This installment is from an alert by Medievalists in their newsletter, which features this excellent article, the first of five on the subject, about the Invasion of England by Danish Vikings early in the 11th century. Links to the other four blog articles by the author on the invasion follow this first article . (Ed.)
By Eleanor Parker
Published Online on A Clerk of Oxford Blog (2013-14)
1013-1014 sees the 1000th anniversary of a successful invasion of England – and not many people seem to have noticed. The invader was the Danish king Svein Forkbeard, who in the closing days of July 1013 descended on England with a formidable fleet. Before the year was out, he had forced the English king Æthelred to flee the country, and was acknowledged as king by large parts of England. Although Svein did not live long to enjoy his victory, his success enabled his son Cnut to repeat the venture a few years later, resulting in a triumphant two-decade reign, during which England was part of a great pan-Scandinavian empire.

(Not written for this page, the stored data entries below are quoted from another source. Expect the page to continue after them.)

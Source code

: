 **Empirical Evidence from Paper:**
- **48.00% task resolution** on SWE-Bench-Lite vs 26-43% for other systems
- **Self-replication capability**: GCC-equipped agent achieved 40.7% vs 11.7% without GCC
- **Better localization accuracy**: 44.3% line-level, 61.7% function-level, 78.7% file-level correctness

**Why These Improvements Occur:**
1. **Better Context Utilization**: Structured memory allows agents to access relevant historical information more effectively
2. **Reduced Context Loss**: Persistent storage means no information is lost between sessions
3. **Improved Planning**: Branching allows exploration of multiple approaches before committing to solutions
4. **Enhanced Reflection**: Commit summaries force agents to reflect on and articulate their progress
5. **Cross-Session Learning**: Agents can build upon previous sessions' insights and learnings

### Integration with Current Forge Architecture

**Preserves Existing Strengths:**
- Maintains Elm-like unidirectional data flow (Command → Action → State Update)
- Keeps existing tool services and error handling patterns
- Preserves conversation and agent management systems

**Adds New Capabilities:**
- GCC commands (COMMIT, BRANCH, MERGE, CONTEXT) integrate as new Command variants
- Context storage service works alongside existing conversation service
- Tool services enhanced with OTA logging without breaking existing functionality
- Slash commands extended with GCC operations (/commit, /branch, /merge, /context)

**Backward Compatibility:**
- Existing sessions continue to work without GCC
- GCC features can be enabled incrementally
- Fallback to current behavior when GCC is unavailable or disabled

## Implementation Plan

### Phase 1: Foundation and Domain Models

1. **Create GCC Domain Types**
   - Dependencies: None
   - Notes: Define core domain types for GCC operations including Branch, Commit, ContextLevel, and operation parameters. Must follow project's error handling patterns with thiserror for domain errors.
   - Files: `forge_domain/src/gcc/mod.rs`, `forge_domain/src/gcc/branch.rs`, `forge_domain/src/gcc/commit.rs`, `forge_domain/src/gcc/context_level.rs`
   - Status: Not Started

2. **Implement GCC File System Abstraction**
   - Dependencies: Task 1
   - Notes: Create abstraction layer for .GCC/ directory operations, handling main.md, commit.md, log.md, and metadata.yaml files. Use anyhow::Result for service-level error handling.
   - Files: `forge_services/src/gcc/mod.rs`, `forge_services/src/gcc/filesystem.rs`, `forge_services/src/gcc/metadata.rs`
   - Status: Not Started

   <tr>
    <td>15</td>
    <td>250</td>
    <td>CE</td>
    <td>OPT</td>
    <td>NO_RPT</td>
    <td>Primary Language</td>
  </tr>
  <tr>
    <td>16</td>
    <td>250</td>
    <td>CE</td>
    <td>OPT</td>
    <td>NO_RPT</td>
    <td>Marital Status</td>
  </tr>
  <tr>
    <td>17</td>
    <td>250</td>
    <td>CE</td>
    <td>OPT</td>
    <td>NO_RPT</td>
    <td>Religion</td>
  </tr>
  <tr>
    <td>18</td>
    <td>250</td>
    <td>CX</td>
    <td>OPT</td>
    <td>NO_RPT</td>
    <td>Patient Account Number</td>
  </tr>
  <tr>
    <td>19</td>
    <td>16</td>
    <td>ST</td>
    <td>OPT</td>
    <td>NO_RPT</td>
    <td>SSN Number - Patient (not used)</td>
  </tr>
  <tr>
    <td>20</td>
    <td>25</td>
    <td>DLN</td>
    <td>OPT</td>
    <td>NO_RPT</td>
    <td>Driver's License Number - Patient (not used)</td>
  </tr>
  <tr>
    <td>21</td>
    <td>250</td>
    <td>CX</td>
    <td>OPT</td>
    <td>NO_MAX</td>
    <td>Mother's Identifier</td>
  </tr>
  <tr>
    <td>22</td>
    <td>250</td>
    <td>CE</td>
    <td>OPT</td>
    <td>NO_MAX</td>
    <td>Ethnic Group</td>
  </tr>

13th century depiction of Svein Forkbeard
This invasion changed the history of England. If Svein and Cnut hadn’t wreaked such chaos in Æthelred’s family early in the eleventh century, the kingdom would not have been up for grabs in 1066, when William of Normandy decided to put his oar in – and no Norman conquest means an entirely different England. But the story of Svein’s conquest is interesting for all kinds of other reasons beside this: what it tells us about England’s place in Europe (and Scandinavia), about ethnic and cultural identity among the ‘Anglo-Saxon’ people then and now, and about the north/south divide within England which persists to this day (literally). The millennial anniversary of this conquest deserves a little more fanfare, and over the next few months I’m going to do my bit to provide some.